Hopes for a Growth Cycle

Video

Are Video Games a Sport?

A look at e-sports, the fast-growing, lucrative world of professional competitive video gaming.

By Sean Patrick Farrell on Publish Date September 28, 2013. Photo by Max Whittaker for The New York Times. Watch in Times Video »

For the companies with a stake in the video game industry, the hope is that the huge audiences will attract more money from major marketers, which will in turn help elevate the production values of events.

Some of that is already happening. T-Mobile USA, the wireless carrier, sponsored Mr. Dager’s team at the Seattle tournament. Coca-Cola live-streamed a League of Legends tournament to theaters in Europe and features the likenesses of game characters on soda bottles in South Korea.

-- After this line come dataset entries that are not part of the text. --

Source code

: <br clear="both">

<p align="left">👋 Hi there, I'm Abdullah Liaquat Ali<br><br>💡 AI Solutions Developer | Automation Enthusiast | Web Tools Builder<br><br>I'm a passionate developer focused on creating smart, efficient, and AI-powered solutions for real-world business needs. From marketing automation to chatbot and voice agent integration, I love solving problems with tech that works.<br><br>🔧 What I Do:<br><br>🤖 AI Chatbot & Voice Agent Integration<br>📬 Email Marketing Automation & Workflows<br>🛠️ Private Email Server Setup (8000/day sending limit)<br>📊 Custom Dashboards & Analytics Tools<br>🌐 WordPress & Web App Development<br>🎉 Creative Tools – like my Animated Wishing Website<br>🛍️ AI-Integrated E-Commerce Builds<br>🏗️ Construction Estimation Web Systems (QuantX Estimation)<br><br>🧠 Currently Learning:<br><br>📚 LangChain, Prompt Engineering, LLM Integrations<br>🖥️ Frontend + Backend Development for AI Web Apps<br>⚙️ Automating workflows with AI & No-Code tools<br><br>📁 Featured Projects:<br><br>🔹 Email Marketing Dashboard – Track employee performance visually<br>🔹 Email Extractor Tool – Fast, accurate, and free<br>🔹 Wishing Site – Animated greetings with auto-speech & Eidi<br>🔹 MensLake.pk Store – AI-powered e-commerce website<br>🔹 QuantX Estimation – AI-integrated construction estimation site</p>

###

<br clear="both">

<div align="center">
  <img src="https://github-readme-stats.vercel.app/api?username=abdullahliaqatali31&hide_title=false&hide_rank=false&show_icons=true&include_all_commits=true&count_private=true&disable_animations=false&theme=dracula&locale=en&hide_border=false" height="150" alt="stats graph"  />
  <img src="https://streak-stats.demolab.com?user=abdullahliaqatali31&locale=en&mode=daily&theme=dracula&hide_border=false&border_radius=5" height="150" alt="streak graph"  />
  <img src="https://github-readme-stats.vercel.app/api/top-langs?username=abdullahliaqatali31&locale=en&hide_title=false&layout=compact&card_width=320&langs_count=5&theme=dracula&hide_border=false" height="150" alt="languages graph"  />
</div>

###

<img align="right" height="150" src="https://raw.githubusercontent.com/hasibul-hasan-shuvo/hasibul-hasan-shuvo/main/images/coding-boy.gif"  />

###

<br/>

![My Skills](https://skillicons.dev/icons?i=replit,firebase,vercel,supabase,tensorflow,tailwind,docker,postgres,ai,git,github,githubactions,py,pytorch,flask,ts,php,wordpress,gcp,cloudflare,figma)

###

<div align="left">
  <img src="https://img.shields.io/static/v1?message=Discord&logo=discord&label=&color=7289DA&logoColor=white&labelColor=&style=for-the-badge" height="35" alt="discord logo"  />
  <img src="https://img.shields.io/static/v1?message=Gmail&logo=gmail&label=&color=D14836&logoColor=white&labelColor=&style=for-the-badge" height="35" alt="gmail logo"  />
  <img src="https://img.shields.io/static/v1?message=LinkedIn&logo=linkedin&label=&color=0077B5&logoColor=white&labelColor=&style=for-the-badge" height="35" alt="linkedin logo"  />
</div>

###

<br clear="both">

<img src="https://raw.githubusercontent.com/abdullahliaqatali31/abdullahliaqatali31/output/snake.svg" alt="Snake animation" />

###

“Gaming isn’t the kind of platform it was when we were kids,” said Matt Wolf, 45, a veteran of the games business who now leads Coca-Cola’s efforts to explore investments in gaming. “It’s a major mass media platform that now has multiple forms of consumption.”

The draw for marketers is the audience: mostly employed men, 18 to 35 years old, a group that has become harder to reach with conventional TV advertisements. Major video game competitions and online streaming sites offer companies new ways to find them.

The idea among game companies is that the marketing dollars from outside companies offer a virtuous cycle. More marketing money leads to better production values, which in theory will lead to increased interest in gaming.

And the more people who become interested in gaming, the more money there will be to spend on the games.

“Now, because games are run as continuous services where people can spend money as they play along, the game companies have bigger incentives to engage and entertain people continuously,” said Peter Warman, chief executive of Newzoo, a research firm that has studied e-sports.

Still, for the cycle to continue, the industry will most likely need to overcome some long-held opinions on games and gamers — in particular, that the skills involved are inferior to conventional forms of athletic excellence. When ESPN2, the cable sports channel, ran a show about the Dota 2 tournament in July, Twitter was flooded with derogatory comments about e-sports being shown as a sport.

Mr. Lampkin of ESL said he wasn’t worried about such attitudes. The argument over whether professional gaming is a sport in the traditional sense, he said, is beside the point now.

“If you don’t want to call it athletics or sports, that doesn’t mean anything to me,” he said. “That doesn’t change the reality of the massive growth we’re seeing.”